Pseudo-observations for the expected number of years lost

Description

Computes pseudo-observations for modeling using the number of years lost.

Usage

pseudoyl(time,event, tmax)

Arguments

time

the follow up time.

event

the cause indicator, use 0 as censoring code and integers to name the other causes.

tmax

the maximum cut-off point time = the upper limit of the integral of the cumulative incidence function. If missing or larger than the maximum follow up time, it is replaced by the maximum follow up time.

Details

The function calculates the pseudo-observations for the expected number of years lost for each individual. The pseudo-observations can be used for fitting a regression model with a generalized estimating equation. No missing values in either time or event vector are allowed.

Value

A list containing the following objects:

cause

The ordered codes for different causes.

pseudo

A list of vectors- a vector for each of the causes, ordered by codes. Each value of a vector belongs to one individual (ordered as in the original data set).

References

Andersen P.K.: "A note on the decomposition of number of life years lost according to causes of death." Research report, Department of Biostatistics, University of Copenhagen, 2012 (2)

See Also

pseudoci, pseudomean, pseudosurv

Examples

library(KMsurv)
data(bmt)
bmt$icr <- bmt$d1 +  bmt$d3


#compute the pseudo-observations:
pseudo = pseudoyl(time=bmt$t2, event=bmt$icr,tmax=2000)

#arrange the data - use pseudo observations for cause 2
a <- cbind(bmt,pseudo = pseudo$pseudo[[2]],id=1:nrow(bmt))
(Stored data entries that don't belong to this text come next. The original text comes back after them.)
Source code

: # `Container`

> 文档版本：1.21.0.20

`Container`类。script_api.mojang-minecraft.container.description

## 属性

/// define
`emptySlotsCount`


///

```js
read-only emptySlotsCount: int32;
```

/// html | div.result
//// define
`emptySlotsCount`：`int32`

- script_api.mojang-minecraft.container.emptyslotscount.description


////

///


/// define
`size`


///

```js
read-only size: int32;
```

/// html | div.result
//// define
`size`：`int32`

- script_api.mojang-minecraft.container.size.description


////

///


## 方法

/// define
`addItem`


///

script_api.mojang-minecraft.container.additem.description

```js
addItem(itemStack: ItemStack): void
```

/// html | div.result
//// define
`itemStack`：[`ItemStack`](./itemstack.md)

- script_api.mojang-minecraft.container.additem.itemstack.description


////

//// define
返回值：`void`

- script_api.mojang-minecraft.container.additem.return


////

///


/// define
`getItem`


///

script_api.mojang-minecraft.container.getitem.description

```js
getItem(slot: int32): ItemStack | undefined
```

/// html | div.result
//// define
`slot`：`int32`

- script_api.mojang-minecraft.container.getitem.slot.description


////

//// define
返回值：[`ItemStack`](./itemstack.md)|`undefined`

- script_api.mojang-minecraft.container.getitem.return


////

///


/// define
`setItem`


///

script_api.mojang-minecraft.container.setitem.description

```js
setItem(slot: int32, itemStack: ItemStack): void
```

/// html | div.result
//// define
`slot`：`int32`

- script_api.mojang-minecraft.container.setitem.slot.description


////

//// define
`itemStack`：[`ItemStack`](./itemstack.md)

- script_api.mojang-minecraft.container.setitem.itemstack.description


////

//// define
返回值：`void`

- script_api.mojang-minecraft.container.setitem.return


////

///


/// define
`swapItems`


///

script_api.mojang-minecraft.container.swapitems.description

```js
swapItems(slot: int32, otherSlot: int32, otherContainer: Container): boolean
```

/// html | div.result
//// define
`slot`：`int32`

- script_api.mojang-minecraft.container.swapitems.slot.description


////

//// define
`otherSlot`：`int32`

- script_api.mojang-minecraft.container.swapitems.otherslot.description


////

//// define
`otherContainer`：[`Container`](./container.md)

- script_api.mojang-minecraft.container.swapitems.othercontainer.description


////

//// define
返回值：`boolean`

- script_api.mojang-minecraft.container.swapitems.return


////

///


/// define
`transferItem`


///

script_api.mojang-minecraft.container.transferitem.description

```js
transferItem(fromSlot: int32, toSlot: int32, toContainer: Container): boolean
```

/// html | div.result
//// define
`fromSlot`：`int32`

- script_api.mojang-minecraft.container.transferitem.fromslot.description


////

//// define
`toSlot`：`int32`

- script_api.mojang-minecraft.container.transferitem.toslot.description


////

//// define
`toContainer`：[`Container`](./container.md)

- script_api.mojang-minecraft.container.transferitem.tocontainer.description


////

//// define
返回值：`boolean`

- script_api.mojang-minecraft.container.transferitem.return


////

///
#fit a regression model for cause 2

library(geepack)
summary(fit <- geese(pseudo ~ z1 + as.factor(z8) + as.factor(group),
	data = a, id=id, jack = TRUE, family=gaussian, 
	corstr="independence", scale.fix=FALSE))


#rearrange the output
round(cbind(mean = fit$beta,SD = sqrt(diag(fit$vbeta.ajs)),
	Z = fit$beta/sqrt(diag(fit$vbeta.ajs)),	PVal =
	2-2*pnorm(abs(fit$beta/sqrt(diag(fit$vbeta.ajs))))),4)